So, I get the leash on, and he thinks that he is having no part of it.  He sits down.  He glares at me.  He struggles.  He is furious.  And then he learns that Mama has had about enough of his antics, and I will literally drag him there by the collar if need be.  He got to the car by equal parts of compliance and dragging.

Frankly, the whole thing reminded me of Jill's "Portrait of a Two Year Old" photo.  

I finally got him into the car, and during all of this...Dixie is throwing down on the treats that he totally didn't deserve and he is just sitting in the floorboard of the car looking at me through the hair in his eyes that I am trying to pay people to fix if he will only cooperate an iota.  He wants me to hold him, but since I am dressed for work, and he is basically soaking wet from his foray through the wet grass this morning…I think not.

We drive on to Petco (where the pets go…and because they do a decent job and are near the bank) for the appointment.  I then have to figure out how I am going to get a wet puppy (while in work clothes), a dog with a loose collar that has been known to take off (because all she needs is an excuse), Riley’s papers (since he’s had his rabies shot and they won’t groom him without proof) and my purse into the building without killing anyone…myself included.
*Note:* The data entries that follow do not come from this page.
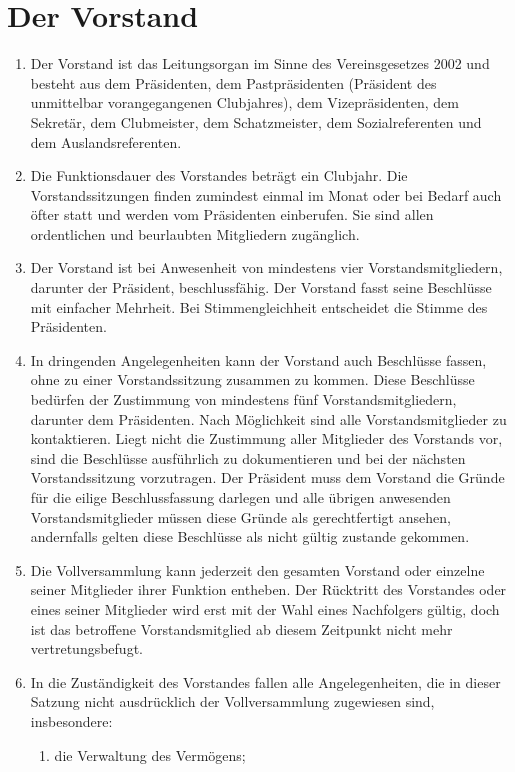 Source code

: \documentclass{article}
\begin{document}
\section{Der Vorstand}
\begin{enumerate}
    \item Der Vorstand ist das Leitungsorgan im Sinne des Vereinsgesetzes 2002 und besteht aus dem Präsidenten, dem Pastpräsidenten (Präsident des unmittelbar vorangegangenen Clubjahres), dem Vizepräsidenten, dem Sekretär, dem Clubmeister, dem Schatzmeister, dem Sozialreferenten und dem Auslandsreferenten.
    \item Die Funktionsdauer des Vorstandes beträgt ein Clubjahr. Die Vorstandssitzungen finden zumindest einmal im Monat oder bei Bedarf auch öfter statt und werden vom Präsidenten einberufen. Sie sind allen ordentlichen und beurlaubten Mitgliedern zugänglich.
    \item Der Vorstand ist bei Anwesenheit von mindestens vier Vorstandsmitgliedern, darunter der Präsident, beschlussfähig. Der Vorstand fasst seine Beschlüsse mit einfacher Mehrheit. Bei Stimmengleichheit entscheidet die Stimme des Präsidenten.
    \item In dringenden Angelegenheiten kann der Vorstand auch Beschlüsse fassen, ohne zu einer Vorstandssitzung zusammen zu kommen. Diese Beschlüsse bedürfen der Zustimmung von mindestens fünf Vorstandsmitgliedern, darunter dem Präsidenten. Nach Möglichkeit sind alle Vorstandsmitglieder zu kontaktieren. Liegt nicht die Zustimmung aller Mitglieder des Vorstands vor, sind die Beschlüsse ausführlich zu dokumentieren und bei der nächsten Vorstandssitzung vorzutragen. Der Präsident muss dem Vorstand die Gründe für die eilige Beschlussfassung darlegen und alle übrigen anwesenden Vorstandsmitglieder müssen diese Gründe als gerechtfertigt ansehen, andernfalls gelten diese Beschlüsse als nicht gültig zustande gekommen.
    \item Die Vollversammlung kann jederzeit den gesamten Vorstand oder einzelne seiner Mitglieder ihrer Funktion entheben. Der Rücktritt des Vorstandes oder eines seiner Mitglieder wird erst mit der Wahl eines Nachfolgers gültig, doch ist das betroffene Vorstandsmitglied ab diesem Zeitpunkt nicht mehr vertretungsbefugt.
    \item In die Zuständigkeit des Vorstandes fallen alle Angelegenheiten, die in dieser Satzung nicht ausdrücklich der Vollversammlung zugewiesen sind, insbesondere:
    \begin{enumerate}
        \item die Verwaltung des Vermögens;

\end{enumerate}
\end{enumerate}
\end{document}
I realize quickly that Riley is not going to come to me by getting up and walking to the driver's side and is going to stubbornly remain on the passenger side of the car.  Dixie is anxious to get down and she is ready to GO, so I pick her up so that I’m not chasing her all over the Eastern Boulevard.  I then get my purse out of the trunk, and then go around to the passenger side, unclick the lock and scoop him out.  I try to get him to walk, but he is again having NO part of the leash, and I have to get his papers, so I pick him up as well.  In the process, I realize that the papers are wet because Dixie’s underside was wet as well from her last ti-ti before we left the house and she’d been wallowing all over them in the front seat of the car when she wasn’t trying to get into the back seat of the car so she could look out the windows and whine at a pitch that was not only annoying but ear splitting.  Then I take three steps and I drop my purse.  I have two dogs, the wet papers, and my purse on the ground.  Yes.

Let’s just say that anyone driving by Petco at about 7:40 this morning was probably entertained.  I can only hope that I don’t end up on YouTube.

I get into Petco and the lady asks 500 questions about how I want Riley groomed and what we can do to Dixie.  At his point, I turn around and see Dixie making a ti-ti in the floor of the waiting room.  Yes. Yes she did.

They got that cleaned up and we got Riley situated, and then Dixie.  I left there ten minutes later questioning my sanity.  Not only in making this appointment, but for owning dogs.

All I can say is that he had better not look like a rat when I pick him up.  I’m frankly a little worried about that.  Or worse..that I'll hear.things like "Well, he’s cute, but he’s a spirited little thing.” Or something equally horrible.  I suppose that Rebel broke me in on a lot of that (yes, we had to send proof of his rabies vaccination to the U.S. Postal Service via fax).  And then I’ll have to apologize to them for bringing my very bad dogs into their facility on the day before Thanksgiving...which also happens to be something like Half Price Bath Day which has got to be some kind of fresh new Hades for the employees of the grooming salon..

UPDATE:  Picked up the two very bad dogs and was waiting for someone to drop a bomb on me by telling me that they were banned from the facility.  Nope.  Both were perfect angels.  No issues grooming Riley...and he was one of the easiest puppies they have ever had.  Dixie was a real trooper and she was sitting there acting like she was the most well behaved creature on the planet.

They didn't fool me one bit.

Both are clean and groomed. That alone is a miracle.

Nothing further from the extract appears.